2

I'm having a problem where I'm having a few condition_variable's get stuck in their wait phase even though they've been notified. Each one even has a predicate that's being set just in case they miss the notify call from the main thread.

Here's the code:

unsigned int notifyCount = 10000;
std::atomic<int> threadCompletions = 0;

for (unsigned int i = 0; i < notifyCount; i++)
{
    std::atomic<bool>* wakeUp = new std::atomic<bool>(false);
    std::condition_variable* condition = new std::condition_variable();

    // Worker thread //
    std::thread([&, condition, wakeUp]()
    {
        std::mutex mutex;
        std::unique_lock<std::mutex> lock(mutex);
        condition->wait(lock, [wakeUp] { return wakeUp->load(); });

        threadCompletions++;
    }).detach();

    // Notify //
    *wakeUp = true;
    condition->notify_one();
}

Sleep(5000); // Sleep for 5 seconds just in case some threads are taking a while to finish executing

// Check how many threads finished (threadCompletions should be equal to notifyCount)
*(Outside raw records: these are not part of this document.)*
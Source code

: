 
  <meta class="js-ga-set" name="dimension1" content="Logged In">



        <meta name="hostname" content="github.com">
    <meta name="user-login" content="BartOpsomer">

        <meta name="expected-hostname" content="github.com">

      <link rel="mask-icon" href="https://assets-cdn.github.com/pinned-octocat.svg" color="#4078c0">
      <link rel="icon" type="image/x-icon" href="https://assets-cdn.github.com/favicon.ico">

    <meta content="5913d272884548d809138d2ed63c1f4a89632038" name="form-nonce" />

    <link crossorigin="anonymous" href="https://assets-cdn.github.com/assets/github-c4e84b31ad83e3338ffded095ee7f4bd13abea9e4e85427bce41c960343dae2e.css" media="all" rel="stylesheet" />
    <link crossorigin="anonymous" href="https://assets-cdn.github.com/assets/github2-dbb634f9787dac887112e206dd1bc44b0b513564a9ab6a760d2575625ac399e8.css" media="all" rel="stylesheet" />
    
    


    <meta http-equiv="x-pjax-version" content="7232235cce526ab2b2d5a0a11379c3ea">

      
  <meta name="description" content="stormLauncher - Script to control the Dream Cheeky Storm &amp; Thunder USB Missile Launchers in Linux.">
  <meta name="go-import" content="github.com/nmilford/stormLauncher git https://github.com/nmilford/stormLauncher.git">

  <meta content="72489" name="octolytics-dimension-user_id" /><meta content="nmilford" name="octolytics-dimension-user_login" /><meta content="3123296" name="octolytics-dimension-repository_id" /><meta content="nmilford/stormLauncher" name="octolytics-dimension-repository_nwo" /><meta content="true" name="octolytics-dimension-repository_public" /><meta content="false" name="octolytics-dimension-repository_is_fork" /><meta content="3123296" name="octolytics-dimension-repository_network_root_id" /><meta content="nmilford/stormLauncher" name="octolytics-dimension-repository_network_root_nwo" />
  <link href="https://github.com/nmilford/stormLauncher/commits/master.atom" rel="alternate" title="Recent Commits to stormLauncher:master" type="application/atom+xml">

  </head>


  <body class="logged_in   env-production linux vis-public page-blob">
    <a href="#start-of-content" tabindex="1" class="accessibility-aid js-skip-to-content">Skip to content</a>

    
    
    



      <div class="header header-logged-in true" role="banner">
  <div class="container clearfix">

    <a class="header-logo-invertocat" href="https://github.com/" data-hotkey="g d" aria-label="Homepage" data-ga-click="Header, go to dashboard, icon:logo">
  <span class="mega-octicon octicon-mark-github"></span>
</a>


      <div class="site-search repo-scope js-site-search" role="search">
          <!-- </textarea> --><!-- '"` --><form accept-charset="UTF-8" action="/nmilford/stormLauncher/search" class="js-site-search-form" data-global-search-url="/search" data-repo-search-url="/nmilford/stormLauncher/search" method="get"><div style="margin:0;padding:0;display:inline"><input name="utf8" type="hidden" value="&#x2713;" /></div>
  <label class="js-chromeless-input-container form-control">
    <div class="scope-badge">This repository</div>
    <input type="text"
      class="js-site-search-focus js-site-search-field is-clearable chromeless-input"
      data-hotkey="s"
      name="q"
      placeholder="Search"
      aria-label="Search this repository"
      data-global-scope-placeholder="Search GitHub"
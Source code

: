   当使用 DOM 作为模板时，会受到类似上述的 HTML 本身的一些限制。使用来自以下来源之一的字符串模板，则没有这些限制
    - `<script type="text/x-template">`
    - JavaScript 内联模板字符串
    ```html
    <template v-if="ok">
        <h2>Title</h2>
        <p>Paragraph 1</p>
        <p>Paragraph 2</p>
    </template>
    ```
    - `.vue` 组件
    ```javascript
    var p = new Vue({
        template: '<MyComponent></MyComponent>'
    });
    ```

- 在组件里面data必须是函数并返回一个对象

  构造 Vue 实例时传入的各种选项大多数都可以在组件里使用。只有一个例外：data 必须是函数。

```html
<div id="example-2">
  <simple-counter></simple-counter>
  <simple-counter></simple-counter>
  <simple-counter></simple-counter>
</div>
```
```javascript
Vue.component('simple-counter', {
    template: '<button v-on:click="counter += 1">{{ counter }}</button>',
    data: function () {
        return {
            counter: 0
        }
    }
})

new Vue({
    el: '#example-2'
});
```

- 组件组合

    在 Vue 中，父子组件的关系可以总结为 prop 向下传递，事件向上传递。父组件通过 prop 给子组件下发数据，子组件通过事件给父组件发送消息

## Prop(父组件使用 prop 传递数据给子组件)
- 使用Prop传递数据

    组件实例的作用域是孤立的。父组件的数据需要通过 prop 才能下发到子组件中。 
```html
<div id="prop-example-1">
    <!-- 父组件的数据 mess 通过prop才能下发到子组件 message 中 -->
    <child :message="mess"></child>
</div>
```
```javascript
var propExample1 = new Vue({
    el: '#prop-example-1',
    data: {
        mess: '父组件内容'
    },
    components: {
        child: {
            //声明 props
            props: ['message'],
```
Unless I'm mistaken, after the for loop is done, threadCompletions should always be equal to notifyCount. Very often though, it is not.

When running in release, I'll sometimes get just one or two out of 10000 threads that never finished, but when running in debug, I'll get 20 or more.

I thought maybe the wait call in the thread is happening after the main thread's notify_one call (meaning it missed it's notification to wake up), so I passed a predicate into wait to insure that it doesn't get stuck waiting. But it still does in some cases.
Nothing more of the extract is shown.